アトピー性皮膚炎の研究で最近注目を集めているのが、皮膚のバリア機能と保湿機能です。この機能を担っているのが、皮膚の最外層を覆う角層です。角層は、20ミクロンという薄さにもかかわらず、病原微生物やさまざまな物質の進入を防ぐとともに、皮膚の柔軟性や美しさに大きな影響をあたえています。
角層は、次の3つで構成されています。
皮膚表面の皮脂膜の遊離脂肪酸や、汗に含まれる乳酸など多くの酸が混じり合っており、弱酸性を示します(pH5.5程度)。この近辺のpHでは常在菌以外の病原菌が繁殖しにくく、病原微生物の繁殖する余地を与えないバランスを保っています。皮脂膜を保持することが、細菌感染の予防になります。
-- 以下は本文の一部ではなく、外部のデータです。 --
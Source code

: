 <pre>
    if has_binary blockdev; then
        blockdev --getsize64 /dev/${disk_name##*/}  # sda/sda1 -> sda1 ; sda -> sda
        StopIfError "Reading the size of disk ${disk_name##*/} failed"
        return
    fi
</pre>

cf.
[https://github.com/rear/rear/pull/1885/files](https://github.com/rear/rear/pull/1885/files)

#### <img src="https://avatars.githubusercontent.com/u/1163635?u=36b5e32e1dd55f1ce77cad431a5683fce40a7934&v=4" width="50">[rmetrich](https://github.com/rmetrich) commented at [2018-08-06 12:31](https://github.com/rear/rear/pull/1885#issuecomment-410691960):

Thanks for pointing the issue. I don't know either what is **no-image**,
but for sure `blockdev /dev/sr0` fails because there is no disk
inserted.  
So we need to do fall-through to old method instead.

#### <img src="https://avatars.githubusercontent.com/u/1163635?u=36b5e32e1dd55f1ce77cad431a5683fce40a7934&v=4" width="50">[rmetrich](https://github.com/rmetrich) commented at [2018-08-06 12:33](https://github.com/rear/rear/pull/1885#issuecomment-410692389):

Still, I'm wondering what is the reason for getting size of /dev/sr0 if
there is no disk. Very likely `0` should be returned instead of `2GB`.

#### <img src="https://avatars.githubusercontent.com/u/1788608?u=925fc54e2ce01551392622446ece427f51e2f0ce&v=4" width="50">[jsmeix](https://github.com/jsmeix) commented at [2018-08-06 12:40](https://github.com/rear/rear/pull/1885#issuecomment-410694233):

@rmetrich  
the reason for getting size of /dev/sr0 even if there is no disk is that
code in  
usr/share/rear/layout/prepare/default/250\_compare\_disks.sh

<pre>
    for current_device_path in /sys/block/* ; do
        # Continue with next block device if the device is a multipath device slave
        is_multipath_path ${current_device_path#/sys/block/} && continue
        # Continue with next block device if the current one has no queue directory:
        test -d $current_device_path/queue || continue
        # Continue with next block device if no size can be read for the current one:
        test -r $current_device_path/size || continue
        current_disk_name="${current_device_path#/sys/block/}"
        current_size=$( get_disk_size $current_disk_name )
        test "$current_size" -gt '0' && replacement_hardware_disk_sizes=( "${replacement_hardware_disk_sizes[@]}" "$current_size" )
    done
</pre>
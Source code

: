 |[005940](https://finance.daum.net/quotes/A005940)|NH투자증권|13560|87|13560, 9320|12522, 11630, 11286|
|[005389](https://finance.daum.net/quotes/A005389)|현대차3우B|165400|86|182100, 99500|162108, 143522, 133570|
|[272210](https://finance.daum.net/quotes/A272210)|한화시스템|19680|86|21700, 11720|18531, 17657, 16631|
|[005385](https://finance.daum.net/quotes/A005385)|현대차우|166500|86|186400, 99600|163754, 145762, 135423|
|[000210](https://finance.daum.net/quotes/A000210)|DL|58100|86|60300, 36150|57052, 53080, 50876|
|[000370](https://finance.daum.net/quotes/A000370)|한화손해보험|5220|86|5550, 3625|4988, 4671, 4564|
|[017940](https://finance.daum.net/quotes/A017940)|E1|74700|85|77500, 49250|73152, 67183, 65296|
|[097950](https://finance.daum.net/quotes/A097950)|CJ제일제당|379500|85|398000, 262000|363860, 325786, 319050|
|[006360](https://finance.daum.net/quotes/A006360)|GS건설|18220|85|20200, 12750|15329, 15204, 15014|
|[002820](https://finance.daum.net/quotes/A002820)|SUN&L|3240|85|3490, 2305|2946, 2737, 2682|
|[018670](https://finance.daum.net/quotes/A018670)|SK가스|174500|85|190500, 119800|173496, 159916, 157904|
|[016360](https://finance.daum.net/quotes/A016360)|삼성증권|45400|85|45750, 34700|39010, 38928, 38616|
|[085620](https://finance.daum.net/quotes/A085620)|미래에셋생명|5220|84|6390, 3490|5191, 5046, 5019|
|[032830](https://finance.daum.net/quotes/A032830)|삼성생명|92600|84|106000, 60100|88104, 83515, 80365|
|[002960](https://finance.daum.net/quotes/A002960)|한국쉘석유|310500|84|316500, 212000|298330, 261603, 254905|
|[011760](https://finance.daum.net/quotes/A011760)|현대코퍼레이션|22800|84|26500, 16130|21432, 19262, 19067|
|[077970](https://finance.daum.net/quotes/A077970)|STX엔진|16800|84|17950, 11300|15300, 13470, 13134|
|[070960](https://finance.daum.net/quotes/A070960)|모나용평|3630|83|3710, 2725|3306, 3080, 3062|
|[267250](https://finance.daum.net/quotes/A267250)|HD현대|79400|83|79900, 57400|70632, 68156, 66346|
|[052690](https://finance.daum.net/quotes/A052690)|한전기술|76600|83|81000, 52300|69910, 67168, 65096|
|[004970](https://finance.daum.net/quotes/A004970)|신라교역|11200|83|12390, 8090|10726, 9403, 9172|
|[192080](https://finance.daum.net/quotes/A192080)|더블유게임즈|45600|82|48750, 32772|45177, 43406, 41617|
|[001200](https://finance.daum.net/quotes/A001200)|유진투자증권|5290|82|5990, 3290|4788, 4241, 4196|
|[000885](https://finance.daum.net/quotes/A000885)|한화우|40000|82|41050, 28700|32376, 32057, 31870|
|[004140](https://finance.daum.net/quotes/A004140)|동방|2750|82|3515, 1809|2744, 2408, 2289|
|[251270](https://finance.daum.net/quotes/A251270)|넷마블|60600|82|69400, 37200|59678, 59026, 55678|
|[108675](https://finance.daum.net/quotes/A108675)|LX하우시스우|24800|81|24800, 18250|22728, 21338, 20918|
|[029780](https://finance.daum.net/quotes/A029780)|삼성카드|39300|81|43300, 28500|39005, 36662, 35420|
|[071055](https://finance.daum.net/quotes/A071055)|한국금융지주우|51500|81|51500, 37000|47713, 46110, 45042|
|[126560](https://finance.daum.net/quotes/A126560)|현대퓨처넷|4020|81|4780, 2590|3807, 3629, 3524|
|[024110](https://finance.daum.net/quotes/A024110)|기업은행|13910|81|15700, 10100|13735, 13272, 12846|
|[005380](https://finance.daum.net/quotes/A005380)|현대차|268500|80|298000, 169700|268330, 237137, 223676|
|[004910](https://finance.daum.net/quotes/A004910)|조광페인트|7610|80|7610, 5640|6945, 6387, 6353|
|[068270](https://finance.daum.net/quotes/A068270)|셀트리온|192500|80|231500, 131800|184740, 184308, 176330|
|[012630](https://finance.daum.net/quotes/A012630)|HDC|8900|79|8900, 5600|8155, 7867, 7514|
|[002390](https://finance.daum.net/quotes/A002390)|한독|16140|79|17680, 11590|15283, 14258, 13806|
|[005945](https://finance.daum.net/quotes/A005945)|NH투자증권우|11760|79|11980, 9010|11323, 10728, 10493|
角質細胞は分化して角層に到る過程で、蛋白質同士が架橋し、不溶化して、非常に堅固な構造となります。このため分子量500以上の物質はほとんど透過しないとされています。また、角質細胞内にある天然保湿因子(NMF)は角層の水分保持の主役となっています。
細胞間脂質は、セラミド、コレステロール、遊離脂肪酸などから構成され、これらの脂質の量的、あるいは質的な変化や配向の乱れなどによって、バリア機能が大きく変動します。細胞間脂質は角層のバリア機能に重要な役割を担っています。
表面の皮脂膜は、洗浄剤の界面活性作用で簡単に溶け出します。さらに洗い過ぎると、角質細胞間脂質の成分まで失われバリア構造そのものが破壊されてしまうことになります。
界面活性作用のない水もバリア機能に影響を与えます。水に長時間浸ると角質細胞は膨潤して蛋白質が断裂し、バリア機能の破壊につながります。過度の長風呂はお勧めできません。
バリア機能が低下すると、角層の透過性が亢進し、病原微生物の侵入による感染症が発症しやすくなるとともに、抗原曝露が持続的かつ大量に行われてアレルギー反応や炎症が生じ易くなります。
実験的に皮膚の脂分を抜くと,知覚神経が表皮近くまで伸びるためかゆみを感じやすくなると、順天堂大学附属浦安病院の高森医師らが報告しておます。洗い過ぎによる脂分の流出が、神経学的にも影響を及ぼすことが示唆されています。
洗いすぎは、皮膚に大きな傷害をあたえます。洗いすぎに注意しましょう。